Every entry is to be returned verbatim.

=== Data shown ===

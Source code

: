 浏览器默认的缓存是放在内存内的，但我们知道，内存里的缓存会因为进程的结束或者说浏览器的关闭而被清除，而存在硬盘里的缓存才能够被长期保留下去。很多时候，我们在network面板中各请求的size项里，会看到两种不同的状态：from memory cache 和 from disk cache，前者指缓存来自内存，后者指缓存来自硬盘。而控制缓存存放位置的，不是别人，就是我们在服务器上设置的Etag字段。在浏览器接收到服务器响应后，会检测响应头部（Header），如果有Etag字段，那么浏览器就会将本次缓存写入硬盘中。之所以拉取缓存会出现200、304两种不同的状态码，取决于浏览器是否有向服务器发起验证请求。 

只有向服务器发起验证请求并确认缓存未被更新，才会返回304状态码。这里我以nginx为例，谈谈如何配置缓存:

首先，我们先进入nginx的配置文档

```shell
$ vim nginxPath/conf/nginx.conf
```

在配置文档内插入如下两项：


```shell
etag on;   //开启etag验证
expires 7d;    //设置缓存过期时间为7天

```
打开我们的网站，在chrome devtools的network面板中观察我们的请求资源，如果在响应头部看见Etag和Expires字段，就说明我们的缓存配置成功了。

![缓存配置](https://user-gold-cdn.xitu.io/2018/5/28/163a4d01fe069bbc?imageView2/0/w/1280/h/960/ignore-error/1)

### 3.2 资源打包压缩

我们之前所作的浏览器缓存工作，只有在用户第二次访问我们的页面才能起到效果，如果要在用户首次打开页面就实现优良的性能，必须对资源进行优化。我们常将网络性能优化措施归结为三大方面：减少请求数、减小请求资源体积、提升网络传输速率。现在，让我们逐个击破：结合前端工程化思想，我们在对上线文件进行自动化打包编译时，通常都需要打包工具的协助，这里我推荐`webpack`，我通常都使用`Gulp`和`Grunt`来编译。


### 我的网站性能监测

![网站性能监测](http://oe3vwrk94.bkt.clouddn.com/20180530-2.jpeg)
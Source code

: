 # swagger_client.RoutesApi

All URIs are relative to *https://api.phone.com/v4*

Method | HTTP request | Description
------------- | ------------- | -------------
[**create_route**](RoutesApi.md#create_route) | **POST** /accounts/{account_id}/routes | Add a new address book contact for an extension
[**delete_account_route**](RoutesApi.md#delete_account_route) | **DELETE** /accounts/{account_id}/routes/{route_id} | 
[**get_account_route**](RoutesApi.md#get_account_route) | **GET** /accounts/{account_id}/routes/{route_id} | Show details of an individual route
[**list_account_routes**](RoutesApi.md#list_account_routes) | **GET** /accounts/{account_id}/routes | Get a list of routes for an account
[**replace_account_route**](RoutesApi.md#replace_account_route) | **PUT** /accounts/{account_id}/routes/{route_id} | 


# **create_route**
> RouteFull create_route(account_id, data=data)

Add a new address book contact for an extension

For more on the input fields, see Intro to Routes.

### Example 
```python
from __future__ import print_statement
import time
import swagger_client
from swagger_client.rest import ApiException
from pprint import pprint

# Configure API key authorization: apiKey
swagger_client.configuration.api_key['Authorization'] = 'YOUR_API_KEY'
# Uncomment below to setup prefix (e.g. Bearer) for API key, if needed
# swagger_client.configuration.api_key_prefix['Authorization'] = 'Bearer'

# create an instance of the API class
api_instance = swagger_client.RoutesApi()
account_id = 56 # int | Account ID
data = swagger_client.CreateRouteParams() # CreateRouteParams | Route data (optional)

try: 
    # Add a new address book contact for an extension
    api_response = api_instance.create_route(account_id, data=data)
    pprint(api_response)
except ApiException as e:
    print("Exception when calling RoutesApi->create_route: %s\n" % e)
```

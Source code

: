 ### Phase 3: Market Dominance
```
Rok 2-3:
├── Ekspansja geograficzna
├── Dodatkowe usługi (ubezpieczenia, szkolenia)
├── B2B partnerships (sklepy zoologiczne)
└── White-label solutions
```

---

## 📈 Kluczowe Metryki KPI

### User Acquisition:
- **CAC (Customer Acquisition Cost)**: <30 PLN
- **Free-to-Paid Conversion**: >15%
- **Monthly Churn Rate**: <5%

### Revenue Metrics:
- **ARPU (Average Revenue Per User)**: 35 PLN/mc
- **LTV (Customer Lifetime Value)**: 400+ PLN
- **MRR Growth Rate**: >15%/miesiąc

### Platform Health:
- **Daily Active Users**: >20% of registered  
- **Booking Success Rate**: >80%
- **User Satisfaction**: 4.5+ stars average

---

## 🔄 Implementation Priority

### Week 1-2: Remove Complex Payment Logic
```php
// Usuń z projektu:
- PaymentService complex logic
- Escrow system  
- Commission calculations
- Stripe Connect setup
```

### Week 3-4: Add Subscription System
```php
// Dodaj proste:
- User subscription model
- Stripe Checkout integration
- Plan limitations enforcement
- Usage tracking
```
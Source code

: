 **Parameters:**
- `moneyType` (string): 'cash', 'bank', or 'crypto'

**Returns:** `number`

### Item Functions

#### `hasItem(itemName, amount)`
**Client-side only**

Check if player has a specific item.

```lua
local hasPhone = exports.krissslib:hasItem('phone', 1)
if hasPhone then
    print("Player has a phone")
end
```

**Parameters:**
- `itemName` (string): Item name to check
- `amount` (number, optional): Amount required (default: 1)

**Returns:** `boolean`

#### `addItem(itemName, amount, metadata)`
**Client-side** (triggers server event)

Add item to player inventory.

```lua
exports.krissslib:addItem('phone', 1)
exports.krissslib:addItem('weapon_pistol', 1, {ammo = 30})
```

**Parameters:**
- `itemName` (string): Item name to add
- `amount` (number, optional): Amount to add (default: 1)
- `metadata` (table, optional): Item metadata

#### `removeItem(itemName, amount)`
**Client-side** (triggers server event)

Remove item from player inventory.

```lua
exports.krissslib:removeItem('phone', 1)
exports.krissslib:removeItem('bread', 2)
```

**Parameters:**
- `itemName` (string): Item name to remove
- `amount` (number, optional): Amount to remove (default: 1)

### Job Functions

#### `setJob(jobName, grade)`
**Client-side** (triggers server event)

===

Completed exercise:
Source code

: 浏览器默认的缓存是放在内存内的，但我们知道，内存里的缓存会因为进程的结束或者说浏览器的关闭而被清除，而存在硬盘里的缓存才能够被长期保留下去。很多时候，我们在network面板中各请求的size项里，会看到两种不同的状态：from memory cache 和 from disk cache，前者指缓存来自内存，后者指缓存来自硬盘。而控制缓存存放位置的，不是别人，就是我们在服务器上设置的Etag字段。在浏览器接收到服务器响应后，会检测响应头部（Header），如果有Etag字段，那么浏览器就会将本次缓存写入硬盘中。之所以拉取缓存会出现200、304两种不同的状态码，取决于浏览器是否有向服务器发起验证请求。 

只有向服务器发起验证请求并确认缓存未被更新，才会返回304状态码。这里我以nginx为例，谈谈如何配置缓存:

首先，我们先进入nginx的配置文档

```shell
$ vim nginxPath/conf/nginx.conf
```

在配置文档内插入如下两项：


```shell
etag on;   //开启etag验证
expires 7d;    //设置缓存过期时间为7天

```
打开我们的网站，在chrome devtools的network面板中观察我们的请求资源，如果在响应头部看见Etag和Expires字段，就说明我们的缓存配置成功了。

![缓存配置](https://user-gold-cdn.xitu.io/2018/5/28/163a4d01fe069bbc?imageView2/0/w/1280/h/960/ignore-error/1)

### 3.2 资源打包压缩

我们之前所作的浏览器缓存工作，只有在用户第二次访问我们的页面才能起到效果，如果要在用户首次打开页面就实现优良的性能，必须对资源进行优化。我们常将网络性能优化措施归结为三大方面：减少请求数、减小请求资源体积、提升网络传输速率。现在，让我们逐个击破：结合前端工程化思想，我们在对上线文件进行自动化打包编译时，通常都需要打包工具的协助，这里我推荐`webpack`，我通常都使用`Gulp`和`Grunt`来编译。


### 我的网站性能监测

![网站性能监测](http://oe3vwrk94.bkt.clouddn.com/20180530-2.jpeg)
Source code

: # swagger_client.RoutesApi

All URIs are relative to *https://api.phone.com/v4*

Method | HTTP request | Description
------------- | ------------- | -------------
[**create_route**](RoutesApi.md#create_route) | **POST** /accounts/{account_id}/routes | Add a new address book contact for an extension
[**delete_account_route**](RoutesApi.md#delete_account_route) | **DELETE** /accounts/{account_id}/routes/{route_id} | 
[**get_account_route**](RoutesApi.md#get_account_route) | **GET** /accounts/{account_id}/routes/{route_id} | Show details of an individual route
[**list_account_routes**](RoutesApi.md#list_account_routes) | **GET** /accounts/{account_id}/routes | Get a list of routes for an account
[**replace_account_route**](RoutesApi.md#replace_account_route) | **PUT** /accounts/{account_id}/routes/{route_id} | 


# **create_route**
> RouteFull create_route(account_id, data=data)

Add a new address book contact for an extension

For more on the input fields, see Intro to Routes.

### Example 
```python
from __future__ import print_statement
import time
import swagger_client
from swagger_client.rest import ApiException
from pprint import pprint

# Configure API key authorization: apiKey
swagger_client.configuration.api_key['Authorization'] = 'YOUR_API_KEY'
# Uncomment below to setup prefix (e.g. Bearer) for API key, if needed
# swagger_client.configuration.api_key_prefix['Authorization'] = 'Bearer'

# create an instance of the API class
api_instance = swagger_client.RoutesApi()
account_id = 56 # int | Account ID
data = swagger_client.CreateRouteParams() # CreateRouteParams | Route data (optional)

try: 
    # Add a new address book contact for an extension
    api_response = api_instance.create_route(account_id, data=data)
    pprint(api_response)
except ApiException as e:
    print("Exception when calling RoutesApi->create_route: %s\n" % e)
```

Source code

: ### Phase 3: Market Dominance
```
Rok 2-3:
├── Ekspansja geograficzna
├── Dodatkowe usługi (ubezpieczenia, szkolenia)
├── B2B partnerships (sklepy zoologiczne)
└── White-label solutions
```

---

## 📈 Kluczowe Metryki KPI

### User Acquisition:
- **CAC (Customer Acquisition Cost)**: <30 PLN
- **Free-to-Paid Conversion**: >15%
- **Monthly Churn Rate**: <5%

### Revenue Metrics:
- **ARPU (Average Revenue Per User)**: 35 PLN/mc
- **LTV (Customer Lifetime Value)**: 400+ PLN
- **MRR Growth Rate**: >15%/miesiąc

### Platform Health:
- **Daily Active Users**: >20% of registered  
- **Booking Success Rate**: >80%
- **User Satisfaction**: 4.5+ stars average

---

## 🔄 Implementation Priority

### Week 1-2: Remove Complex Payment Logic
```php
// Usuń z projektu:
- PaymentService complex logic
- Escrow system  
- Commission calculations
- Stripe Connect setup
```

### Week 3-4: Add Subscription System
```php
// Dodaj proste:
- User subscription model
- Stripe Checkout integration
- Plan limitations enforcement
- Usage tracking
```
Source code

: **Parameters:**
- `moneyType` (string): 'cash', 'bank', or 'crypto'

**Returns:** `number`

### Item Functions

#### `hasItem(itemName, amount)`
**Client-side only**

Check if player has a specific item.

```lua
local hasPhone = exports.krissslib:hasItem('phone', 1)
if hasPhone then
    print("Player has a phone")
end
```

**Parameters:**
- `itemName` (string): Item name to check
- `amount` (number, optional): Amount required (default: 1)

**Returns:** `boolean`

#### `addItem(itemName, amount, metadata)`
**Client-side** (triggers server event)

Add item to player inventory.

```lua
exports.krissslib:addItem('phone', 1)
exports.krissslib:addItem('weapon_pistol', 1, {ammo = 30})
```

**Parameters:**
- `itemName` (string): Item name to add
- `amount` (number, optional): Amount to add (default: 1)
- `metadata` (table, optional): Item metadata

#### `removeItem(itemName, amount)`
**Client-side** (triggers server event)

Remove item from player inventory.

```lua
exports.krissslib:removeItem('phone', 1)
exports.krissslib:removeItem('bread', 2)
```

**Parameters:**
- `itemName` (string): Item name to remove
- `amount` (number, optional): Amount to remove (default: 1)

### Job Functions

#### `setJob(jobName, grade)`
**Client-side** (triggers server event)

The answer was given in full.